**DIRECTIONS FOR THIS TASK:** One part of the entries below is wanted: the lines from the one containing "have to consider" through the one containing "the latent data". Write those out exactly and nothing else.
== == ==
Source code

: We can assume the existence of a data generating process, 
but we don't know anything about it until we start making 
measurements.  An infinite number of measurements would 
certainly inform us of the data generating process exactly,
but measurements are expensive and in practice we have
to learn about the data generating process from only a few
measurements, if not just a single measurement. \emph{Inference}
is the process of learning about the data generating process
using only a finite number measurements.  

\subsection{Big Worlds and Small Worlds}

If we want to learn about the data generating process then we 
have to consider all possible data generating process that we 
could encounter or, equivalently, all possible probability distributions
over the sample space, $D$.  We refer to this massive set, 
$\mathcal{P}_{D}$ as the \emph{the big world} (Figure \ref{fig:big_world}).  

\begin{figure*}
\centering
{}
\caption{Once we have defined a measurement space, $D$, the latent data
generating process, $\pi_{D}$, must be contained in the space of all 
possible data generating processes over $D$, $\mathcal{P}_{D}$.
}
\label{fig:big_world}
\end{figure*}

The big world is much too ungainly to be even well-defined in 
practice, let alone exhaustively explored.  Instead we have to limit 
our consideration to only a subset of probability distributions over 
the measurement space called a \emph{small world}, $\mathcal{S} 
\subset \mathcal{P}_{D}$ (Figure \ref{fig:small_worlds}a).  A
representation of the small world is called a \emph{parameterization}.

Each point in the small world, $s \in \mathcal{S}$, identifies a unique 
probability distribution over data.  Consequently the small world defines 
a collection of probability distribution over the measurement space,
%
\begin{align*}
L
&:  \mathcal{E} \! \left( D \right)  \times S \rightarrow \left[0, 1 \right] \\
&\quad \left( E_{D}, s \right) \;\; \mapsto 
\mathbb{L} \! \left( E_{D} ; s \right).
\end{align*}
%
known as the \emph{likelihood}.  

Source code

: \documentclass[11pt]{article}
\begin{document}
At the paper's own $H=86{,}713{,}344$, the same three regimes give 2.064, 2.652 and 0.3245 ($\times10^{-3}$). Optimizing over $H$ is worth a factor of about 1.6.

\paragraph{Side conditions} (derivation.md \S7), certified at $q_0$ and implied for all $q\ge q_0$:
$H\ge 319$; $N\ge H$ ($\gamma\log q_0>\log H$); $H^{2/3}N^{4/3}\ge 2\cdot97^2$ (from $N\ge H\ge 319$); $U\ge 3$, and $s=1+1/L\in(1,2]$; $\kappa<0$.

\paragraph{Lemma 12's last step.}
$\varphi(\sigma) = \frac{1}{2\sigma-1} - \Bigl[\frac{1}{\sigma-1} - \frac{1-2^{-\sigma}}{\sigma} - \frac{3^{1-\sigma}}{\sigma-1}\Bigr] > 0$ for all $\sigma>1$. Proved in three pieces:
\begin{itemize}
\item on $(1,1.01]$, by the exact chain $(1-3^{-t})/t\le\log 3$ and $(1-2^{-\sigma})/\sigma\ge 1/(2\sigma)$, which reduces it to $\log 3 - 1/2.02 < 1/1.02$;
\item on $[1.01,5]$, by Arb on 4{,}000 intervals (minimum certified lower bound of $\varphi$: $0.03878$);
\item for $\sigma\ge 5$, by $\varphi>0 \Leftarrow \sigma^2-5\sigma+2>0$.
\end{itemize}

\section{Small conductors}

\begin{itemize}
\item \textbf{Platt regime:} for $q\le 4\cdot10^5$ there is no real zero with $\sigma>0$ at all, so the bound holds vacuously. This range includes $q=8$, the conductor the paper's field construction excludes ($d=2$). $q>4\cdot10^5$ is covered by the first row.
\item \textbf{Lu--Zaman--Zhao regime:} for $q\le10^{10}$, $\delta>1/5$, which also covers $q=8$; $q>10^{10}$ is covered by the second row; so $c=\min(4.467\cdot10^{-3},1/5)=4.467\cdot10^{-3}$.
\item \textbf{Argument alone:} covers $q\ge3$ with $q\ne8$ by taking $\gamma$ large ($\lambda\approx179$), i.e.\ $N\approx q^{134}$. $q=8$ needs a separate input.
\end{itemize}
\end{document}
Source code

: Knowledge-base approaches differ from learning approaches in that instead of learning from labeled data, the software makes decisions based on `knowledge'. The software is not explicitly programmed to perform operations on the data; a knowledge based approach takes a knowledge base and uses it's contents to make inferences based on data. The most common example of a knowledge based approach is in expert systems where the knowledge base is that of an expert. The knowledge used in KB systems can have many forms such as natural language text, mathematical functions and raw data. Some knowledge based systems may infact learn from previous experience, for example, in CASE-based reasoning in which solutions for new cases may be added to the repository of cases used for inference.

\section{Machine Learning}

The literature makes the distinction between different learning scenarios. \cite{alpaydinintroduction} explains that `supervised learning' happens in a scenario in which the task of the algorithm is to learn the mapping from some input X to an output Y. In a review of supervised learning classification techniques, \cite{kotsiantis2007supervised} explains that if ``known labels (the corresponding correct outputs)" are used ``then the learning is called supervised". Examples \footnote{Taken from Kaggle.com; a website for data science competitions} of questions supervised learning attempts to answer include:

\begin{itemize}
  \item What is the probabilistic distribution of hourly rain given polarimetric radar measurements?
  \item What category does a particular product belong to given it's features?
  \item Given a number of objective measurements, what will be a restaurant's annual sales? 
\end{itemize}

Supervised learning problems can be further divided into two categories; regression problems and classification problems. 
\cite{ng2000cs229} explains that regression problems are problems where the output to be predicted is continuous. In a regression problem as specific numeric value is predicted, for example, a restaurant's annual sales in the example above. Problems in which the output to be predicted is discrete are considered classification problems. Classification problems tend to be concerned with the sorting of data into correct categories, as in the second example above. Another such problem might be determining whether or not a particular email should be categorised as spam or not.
== == ==
**SOLUTION BELOW:**
have to consider all possible data generating process that we 
could encounter or, equivalently, all possible probability distributions
over the sample space, $D$.  We refer to this massive set, 
$\mathcal{P}_{D}$ as the \emph{the big world} (Figure \ref{fig:big_world}).  

\begin{figure*}
\centering
{}
\caption{Once we have defined a measurement space, $D$, the latent data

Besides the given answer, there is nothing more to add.